A antropologia ontológica e a postergação da crítica
A antropologia contemporânea começou a emergir de uma crise – uma luta de três décadas com a prática representacional – para confrontar outra: a crise da crítica. Condensando as várias preocupações em jogo, poderíamos resumir essa crise como um momento de hesitação produtiva sobre as condições através das quais uma crítica antropológica ética e efetiva da contemporaneidade seria possível (Boltanski and Th´evenot 1999; Das 2007; Fassin 2013; Fischer 2009; Marcus 2010; Marcus and Fischer 1986; Roitman 2013; Scheper-Hughes 1995; Smith 1999). A antropologia ontológica é sedutora, em parte, devido a sua promessa de resolver essa crise.
A solução proposta é maravilhosa em suas propostas e consequências. Se os ontologistas possuem um projeto crítico, este não está dirigido às consequências sociais do conhecimento, mas sim à crítica acadêmica do conhecimento.

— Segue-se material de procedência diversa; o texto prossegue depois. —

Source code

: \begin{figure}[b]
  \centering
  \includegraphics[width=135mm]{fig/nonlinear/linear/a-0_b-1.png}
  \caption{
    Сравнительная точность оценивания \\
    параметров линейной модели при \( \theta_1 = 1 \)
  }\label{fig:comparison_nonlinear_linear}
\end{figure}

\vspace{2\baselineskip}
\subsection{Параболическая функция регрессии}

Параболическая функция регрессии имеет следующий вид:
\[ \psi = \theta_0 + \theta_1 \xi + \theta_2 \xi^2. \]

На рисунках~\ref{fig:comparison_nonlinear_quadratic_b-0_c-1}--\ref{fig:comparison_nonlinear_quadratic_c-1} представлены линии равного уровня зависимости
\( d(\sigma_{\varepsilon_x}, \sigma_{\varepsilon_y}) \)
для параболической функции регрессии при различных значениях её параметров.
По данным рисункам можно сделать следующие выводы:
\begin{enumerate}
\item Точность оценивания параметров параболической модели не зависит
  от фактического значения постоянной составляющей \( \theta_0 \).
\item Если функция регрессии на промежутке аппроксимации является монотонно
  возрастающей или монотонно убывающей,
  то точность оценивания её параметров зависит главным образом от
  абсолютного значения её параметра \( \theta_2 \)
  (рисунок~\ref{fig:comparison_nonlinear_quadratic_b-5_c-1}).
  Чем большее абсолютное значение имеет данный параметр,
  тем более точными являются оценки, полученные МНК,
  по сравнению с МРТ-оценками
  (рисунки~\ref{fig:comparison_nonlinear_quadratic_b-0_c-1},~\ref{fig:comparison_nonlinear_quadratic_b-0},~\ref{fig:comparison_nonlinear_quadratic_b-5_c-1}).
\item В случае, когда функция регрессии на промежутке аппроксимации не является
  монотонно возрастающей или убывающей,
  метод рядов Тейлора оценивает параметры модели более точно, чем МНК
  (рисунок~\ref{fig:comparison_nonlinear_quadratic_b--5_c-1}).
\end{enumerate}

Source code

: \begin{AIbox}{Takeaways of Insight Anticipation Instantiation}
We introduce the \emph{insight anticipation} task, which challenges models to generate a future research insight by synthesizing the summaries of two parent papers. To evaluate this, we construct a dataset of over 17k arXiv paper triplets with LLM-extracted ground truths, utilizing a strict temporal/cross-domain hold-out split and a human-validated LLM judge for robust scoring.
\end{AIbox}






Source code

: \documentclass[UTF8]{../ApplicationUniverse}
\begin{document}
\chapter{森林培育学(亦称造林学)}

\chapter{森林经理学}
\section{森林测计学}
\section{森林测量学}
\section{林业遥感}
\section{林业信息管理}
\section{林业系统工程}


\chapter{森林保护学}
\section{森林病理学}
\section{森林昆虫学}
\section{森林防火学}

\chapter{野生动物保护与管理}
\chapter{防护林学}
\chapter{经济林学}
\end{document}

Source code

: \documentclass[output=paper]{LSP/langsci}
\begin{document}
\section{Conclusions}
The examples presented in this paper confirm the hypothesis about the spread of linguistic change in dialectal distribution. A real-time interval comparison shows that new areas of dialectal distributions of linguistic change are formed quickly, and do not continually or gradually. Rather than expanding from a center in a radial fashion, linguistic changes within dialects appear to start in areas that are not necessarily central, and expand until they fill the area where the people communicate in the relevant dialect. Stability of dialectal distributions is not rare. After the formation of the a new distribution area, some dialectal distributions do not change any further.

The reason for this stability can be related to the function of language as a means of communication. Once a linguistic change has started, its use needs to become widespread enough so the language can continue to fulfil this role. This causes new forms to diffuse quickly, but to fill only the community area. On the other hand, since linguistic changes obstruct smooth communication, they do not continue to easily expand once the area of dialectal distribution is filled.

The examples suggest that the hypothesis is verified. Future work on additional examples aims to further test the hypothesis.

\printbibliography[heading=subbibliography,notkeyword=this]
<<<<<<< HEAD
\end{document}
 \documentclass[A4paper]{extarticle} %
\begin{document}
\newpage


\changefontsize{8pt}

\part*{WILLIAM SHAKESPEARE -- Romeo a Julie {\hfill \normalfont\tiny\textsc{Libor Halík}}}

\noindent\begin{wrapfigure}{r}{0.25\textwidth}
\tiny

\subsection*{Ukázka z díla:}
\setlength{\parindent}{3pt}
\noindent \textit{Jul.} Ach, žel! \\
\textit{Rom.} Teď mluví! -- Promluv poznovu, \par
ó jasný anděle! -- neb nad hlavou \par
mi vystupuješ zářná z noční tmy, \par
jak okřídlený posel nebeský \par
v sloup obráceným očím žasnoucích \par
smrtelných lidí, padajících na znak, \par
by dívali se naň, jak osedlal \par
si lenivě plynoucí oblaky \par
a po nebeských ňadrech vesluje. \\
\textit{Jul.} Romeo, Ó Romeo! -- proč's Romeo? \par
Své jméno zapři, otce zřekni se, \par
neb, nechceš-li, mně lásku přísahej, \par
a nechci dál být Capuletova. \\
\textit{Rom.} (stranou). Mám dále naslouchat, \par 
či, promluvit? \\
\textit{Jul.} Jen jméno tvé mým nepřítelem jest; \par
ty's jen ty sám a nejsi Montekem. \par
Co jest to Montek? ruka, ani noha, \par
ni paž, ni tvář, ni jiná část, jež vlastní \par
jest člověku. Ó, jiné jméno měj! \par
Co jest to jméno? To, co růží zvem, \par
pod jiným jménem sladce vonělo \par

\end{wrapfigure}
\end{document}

O raciocínio parece ser o seguinte: qualquer prática crítica que inclua políticas representacionais – que focalize em disjunções entre formas ideais e conteúdos desordenados, falsa consciência, conjunções de saber/poder ou estruturas de sentimento – é fatalmente defeituosa. A crítica epistemológica é suspeita porque o ato de criticar representações presume para si o status privilegiado de representação. Ou seja, colocar atenção na agência histórica do conhecimento automaticamente reduz a viabilidade de agências alternativas no presente. A modernidade, construída sobre este erro, destaca artificialmente as relações dos modos de ser. Esse privilégio significa que todas as críticas da interpretação ou do significado consistem em subordinar a multiplicidade ontológica numa única matriz que dissocia questões epistemológicas de questões ontológicas. Em consequência, mundos autônomos externos aparecem como epifenômenos da modernidade. Tal redução é possível devido ao conceito de cultura e à ficção de uma história humana compartilhada.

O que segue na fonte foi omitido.